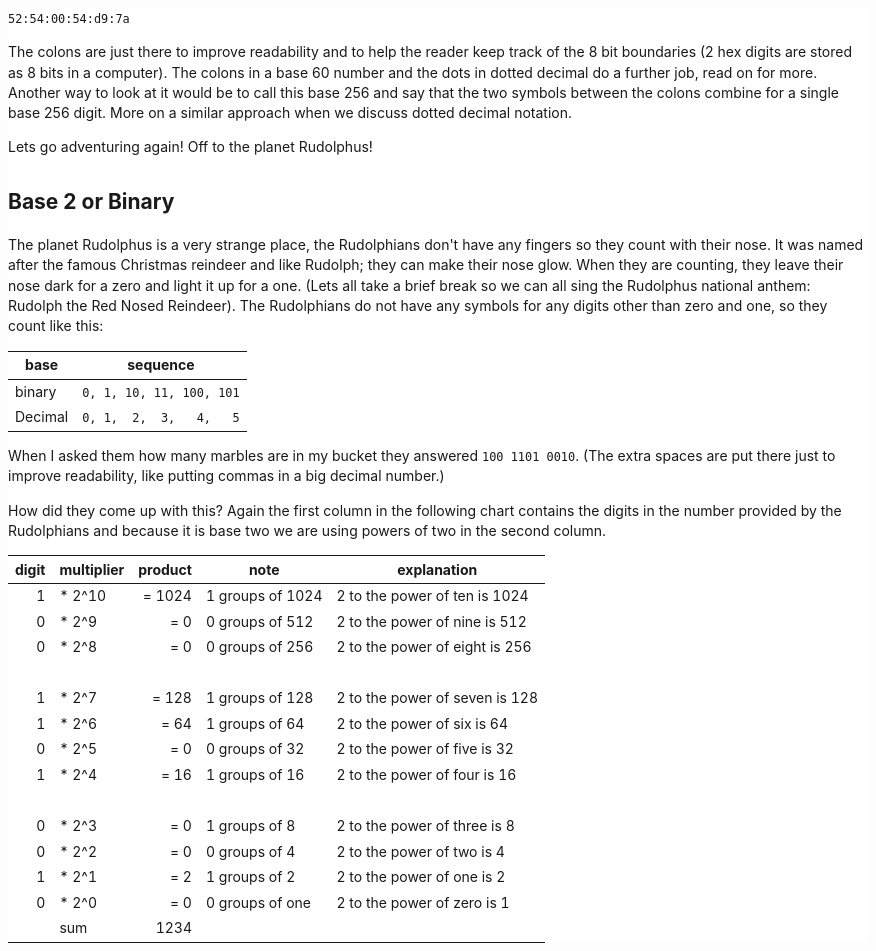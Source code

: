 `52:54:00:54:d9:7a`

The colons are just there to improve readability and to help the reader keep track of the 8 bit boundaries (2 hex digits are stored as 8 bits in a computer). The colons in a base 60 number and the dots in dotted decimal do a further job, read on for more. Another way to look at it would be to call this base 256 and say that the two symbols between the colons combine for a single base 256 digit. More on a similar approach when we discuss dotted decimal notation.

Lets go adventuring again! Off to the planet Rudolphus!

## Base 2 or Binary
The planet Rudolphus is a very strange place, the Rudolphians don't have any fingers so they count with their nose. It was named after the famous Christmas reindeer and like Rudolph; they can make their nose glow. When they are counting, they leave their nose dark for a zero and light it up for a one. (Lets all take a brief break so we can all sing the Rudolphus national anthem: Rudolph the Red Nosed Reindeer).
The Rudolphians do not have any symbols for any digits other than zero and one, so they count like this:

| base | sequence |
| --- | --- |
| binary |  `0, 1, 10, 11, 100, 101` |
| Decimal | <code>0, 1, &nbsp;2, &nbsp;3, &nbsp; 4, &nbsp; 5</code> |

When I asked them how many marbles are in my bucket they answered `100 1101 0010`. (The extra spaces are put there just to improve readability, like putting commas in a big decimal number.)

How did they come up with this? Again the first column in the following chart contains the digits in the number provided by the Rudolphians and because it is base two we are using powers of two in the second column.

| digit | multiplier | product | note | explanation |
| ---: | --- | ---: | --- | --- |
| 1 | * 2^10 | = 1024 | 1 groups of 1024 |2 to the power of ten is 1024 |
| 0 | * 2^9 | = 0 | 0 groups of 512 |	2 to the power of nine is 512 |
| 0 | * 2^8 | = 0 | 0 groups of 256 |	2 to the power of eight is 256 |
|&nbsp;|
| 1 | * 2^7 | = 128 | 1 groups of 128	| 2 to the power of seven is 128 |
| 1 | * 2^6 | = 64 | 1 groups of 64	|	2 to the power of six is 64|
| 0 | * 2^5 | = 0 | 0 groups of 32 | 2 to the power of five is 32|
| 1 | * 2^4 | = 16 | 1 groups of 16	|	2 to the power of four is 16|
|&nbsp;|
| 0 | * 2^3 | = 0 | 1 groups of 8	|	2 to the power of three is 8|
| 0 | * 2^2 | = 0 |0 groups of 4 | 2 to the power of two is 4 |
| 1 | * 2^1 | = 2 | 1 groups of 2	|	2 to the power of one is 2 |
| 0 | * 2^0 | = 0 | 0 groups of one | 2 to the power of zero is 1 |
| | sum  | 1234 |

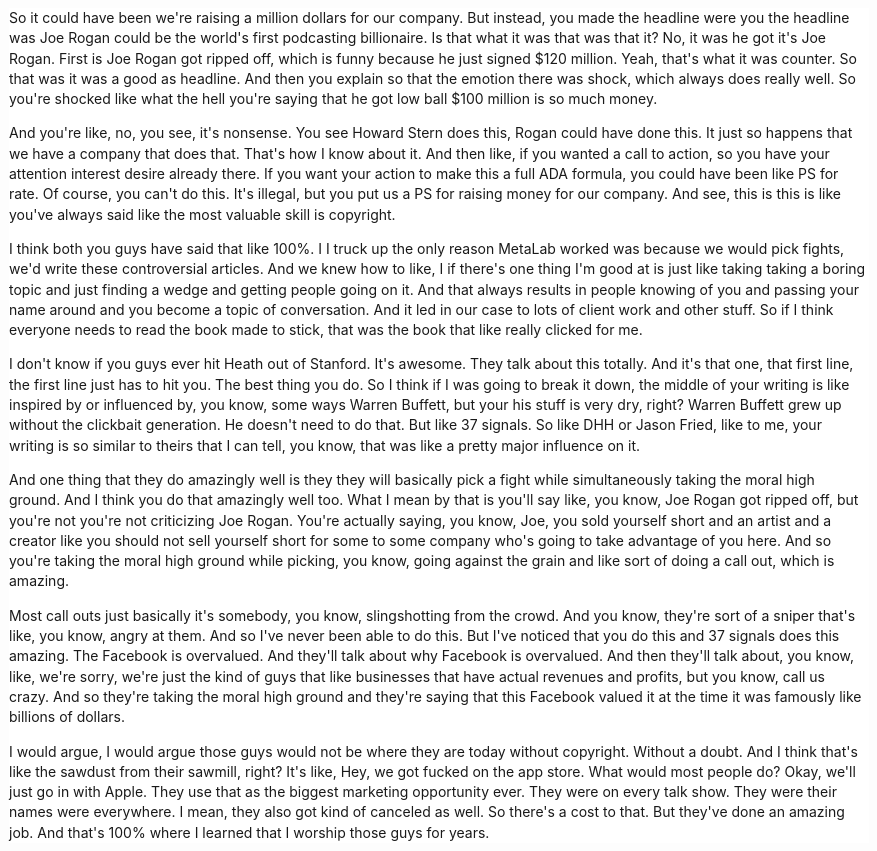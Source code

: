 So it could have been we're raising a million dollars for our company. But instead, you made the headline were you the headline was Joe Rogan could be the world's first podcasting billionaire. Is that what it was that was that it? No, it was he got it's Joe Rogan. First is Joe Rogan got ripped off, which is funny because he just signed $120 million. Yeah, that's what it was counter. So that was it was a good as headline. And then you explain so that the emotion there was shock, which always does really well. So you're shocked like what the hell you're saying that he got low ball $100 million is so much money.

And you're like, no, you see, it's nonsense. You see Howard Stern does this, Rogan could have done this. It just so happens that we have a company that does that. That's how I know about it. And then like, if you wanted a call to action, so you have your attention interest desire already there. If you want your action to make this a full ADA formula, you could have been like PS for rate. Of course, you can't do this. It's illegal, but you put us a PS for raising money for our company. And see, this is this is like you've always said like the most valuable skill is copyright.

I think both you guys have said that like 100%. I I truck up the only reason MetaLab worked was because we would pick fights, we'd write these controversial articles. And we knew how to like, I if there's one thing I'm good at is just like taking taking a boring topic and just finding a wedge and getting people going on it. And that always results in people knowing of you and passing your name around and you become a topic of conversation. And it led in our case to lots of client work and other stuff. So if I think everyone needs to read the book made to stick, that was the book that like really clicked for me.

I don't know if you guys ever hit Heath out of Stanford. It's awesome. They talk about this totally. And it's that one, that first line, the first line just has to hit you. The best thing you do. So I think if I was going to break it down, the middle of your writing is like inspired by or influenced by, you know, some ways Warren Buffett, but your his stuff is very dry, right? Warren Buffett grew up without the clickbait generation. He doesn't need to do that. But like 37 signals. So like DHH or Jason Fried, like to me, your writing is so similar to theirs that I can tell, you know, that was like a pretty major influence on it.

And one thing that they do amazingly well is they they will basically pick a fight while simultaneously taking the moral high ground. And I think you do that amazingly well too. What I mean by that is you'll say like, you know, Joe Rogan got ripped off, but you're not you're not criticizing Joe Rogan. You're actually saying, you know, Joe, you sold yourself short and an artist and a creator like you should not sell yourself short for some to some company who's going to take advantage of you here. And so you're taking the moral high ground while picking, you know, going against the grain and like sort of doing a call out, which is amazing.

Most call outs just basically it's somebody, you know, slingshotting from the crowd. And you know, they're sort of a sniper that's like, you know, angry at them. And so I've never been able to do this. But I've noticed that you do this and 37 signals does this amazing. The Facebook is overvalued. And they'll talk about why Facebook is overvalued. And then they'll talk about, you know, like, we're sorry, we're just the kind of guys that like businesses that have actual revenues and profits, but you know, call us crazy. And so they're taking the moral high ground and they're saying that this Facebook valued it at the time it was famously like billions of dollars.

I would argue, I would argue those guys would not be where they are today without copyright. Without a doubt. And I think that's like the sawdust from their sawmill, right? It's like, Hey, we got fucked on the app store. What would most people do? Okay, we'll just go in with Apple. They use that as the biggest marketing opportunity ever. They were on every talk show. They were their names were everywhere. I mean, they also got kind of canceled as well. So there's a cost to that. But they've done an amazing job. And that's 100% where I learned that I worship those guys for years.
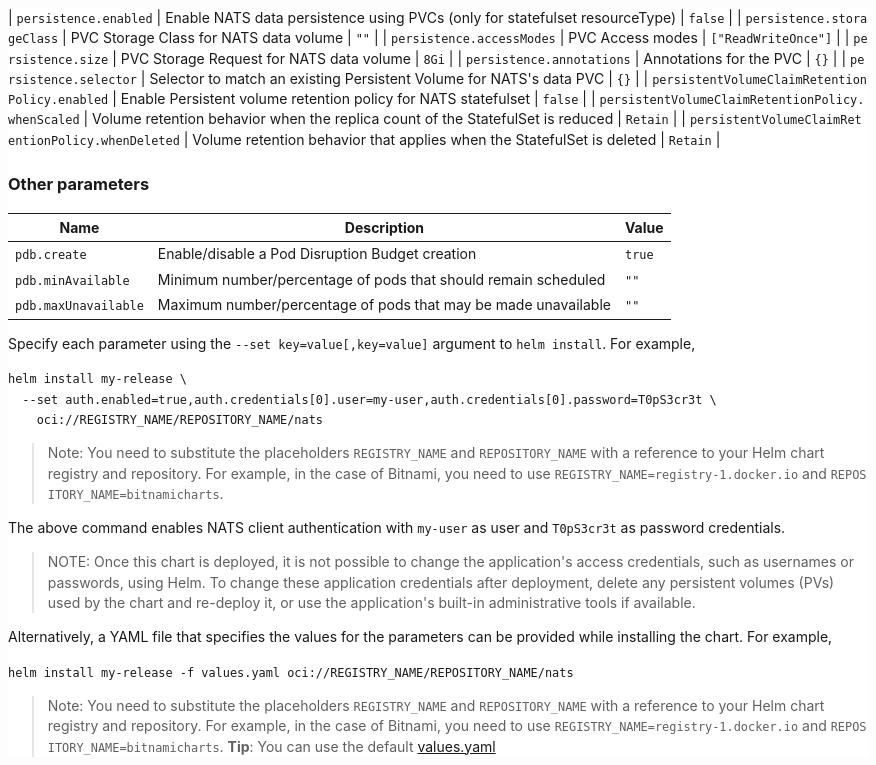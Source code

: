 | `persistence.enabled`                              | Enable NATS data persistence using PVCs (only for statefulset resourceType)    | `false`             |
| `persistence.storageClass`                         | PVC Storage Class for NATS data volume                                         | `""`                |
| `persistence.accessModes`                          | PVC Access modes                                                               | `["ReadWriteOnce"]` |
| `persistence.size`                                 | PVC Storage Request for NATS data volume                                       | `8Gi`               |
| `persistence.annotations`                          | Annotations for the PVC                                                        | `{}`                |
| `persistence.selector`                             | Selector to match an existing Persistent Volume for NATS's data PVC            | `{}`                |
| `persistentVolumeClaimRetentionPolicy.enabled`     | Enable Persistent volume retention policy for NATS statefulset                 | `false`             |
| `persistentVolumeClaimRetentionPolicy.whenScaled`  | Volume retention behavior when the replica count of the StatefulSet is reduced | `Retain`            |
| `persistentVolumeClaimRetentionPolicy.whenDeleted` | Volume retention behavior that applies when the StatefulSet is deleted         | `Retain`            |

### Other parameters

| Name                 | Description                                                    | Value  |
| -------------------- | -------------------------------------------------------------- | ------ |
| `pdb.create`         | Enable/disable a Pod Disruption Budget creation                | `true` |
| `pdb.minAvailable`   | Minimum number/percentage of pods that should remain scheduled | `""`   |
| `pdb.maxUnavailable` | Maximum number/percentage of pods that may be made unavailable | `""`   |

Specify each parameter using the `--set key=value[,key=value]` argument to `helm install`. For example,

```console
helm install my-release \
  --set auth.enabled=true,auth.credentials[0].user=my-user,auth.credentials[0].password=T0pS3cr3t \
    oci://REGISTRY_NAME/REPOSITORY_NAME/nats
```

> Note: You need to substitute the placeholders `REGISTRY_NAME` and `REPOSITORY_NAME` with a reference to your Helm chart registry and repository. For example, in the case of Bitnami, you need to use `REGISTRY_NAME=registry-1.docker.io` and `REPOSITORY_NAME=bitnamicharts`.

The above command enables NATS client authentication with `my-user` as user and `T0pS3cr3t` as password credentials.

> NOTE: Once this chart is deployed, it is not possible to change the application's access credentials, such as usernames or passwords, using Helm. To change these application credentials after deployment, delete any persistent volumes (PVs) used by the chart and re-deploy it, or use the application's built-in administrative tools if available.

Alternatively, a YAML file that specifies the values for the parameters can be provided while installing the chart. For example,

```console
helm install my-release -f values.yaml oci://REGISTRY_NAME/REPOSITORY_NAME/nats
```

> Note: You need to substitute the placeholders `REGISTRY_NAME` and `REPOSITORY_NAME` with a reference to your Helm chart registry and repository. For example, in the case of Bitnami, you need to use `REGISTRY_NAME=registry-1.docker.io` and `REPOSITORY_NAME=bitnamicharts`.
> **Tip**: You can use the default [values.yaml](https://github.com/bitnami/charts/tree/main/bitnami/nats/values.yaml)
_ _ _ _
* _TRY IT_: Give exactly those lines of the listing that run from its first line through the line with "ten is 1024 |", leaving each picture out.

* _EXERCISE SOLUTION_:
Source code

: `52:54:00:54:d9:7a`

The colons are just there to improve readability and to help the reader keep track of the 8 bit boundaries (2 hex digits are stored as 8 bits in a computer). The colons in a base 60 number and the dots in dotted decimal do a further job, read on for more. Another way to look at it would be to call this base 256 and say that the two symbols between the colons combine for a single base 256 digit. More on a similar approach when we discuss dotted decimal notation.

Lets go adventuring again! Off to the planet Rudolphus!

## Base 2 or Binary
The planet Rudolphus is a very strange place, the Rudolphians don't have any fingers so they count with their nose. It was named after the famous Christmas reindeer and like Rudolph; they can make their nose glow. When they are counting, they leave their nose dark for a zero and light it up for a one. (Lets all take a brief break so we can all sing the Rudolphus national anthem: Rudolph the Red Nosed Reindeer).
The Rudolphians do not have any symbols for any digits other than zero and one, so they count like this:

| base | sequence |
| --- | --- |
| binary |  `0, 1, 10, 11, 100, 101` |
| Decimal | <code>0, 1, &nbsp;2, &nbsp;3, &nbsp; 4, &nbsp; 5</code> |

When I asked them how many marbles are in my bucket they answered `100 1101 0010`. (The extra spaces are put there just to improve readability, like putting commas in a big decimal number.)

How did they come up with this? Again the first column in the following chart contains the digits in the number provided by the Rudolphians and because it is base two we are using powers of two in the second column.

| digit | multiplier | product | note | explanation |
| ---: | --- | ---: | --- | --- |
| 1 | * 2^10 | = 1024 | 1 groups of 1024 |2 to the power of ten is 1024 |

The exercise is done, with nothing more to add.